> Instructions for the task: Please report how many lines of the listing contain the string "https", giving the number only.

....

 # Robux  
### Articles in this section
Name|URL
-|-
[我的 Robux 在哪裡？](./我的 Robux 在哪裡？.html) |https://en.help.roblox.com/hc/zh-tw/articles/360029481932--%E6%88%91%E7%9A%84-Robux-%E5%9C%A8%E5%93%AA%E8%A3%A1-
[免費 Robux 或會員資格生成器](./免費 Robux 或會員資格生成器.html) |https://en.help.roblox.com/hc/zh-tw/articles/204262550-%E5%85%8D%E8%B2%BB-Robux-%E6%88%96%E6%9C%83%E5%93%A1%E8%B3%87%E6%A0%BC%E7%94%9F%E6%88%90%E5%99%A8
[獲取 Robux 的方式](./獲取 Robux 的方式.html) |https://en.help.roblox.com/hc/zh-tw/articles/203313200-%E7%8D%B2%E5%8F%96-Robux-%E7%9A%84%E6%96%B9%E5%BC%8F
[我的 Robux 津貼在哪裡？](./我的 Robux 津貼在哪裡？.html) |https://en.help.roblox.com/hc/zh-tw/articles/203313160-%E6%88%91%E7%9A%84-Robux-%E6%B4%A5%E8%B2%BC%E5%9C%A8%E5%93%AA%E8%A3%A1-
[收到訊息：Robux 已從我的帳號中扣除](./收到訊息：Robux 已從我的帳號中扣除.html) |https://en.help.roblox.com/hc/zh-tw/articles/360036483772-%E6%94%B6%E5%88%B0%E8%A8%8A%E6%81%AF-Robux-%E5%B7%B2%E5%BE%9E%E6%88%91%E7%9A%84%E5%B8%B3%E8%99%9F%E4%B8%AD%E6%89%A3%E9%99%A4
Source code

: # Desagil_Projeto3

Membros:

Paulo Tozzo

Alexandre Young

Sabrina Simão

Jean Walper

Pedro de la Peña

....

> Task result: 5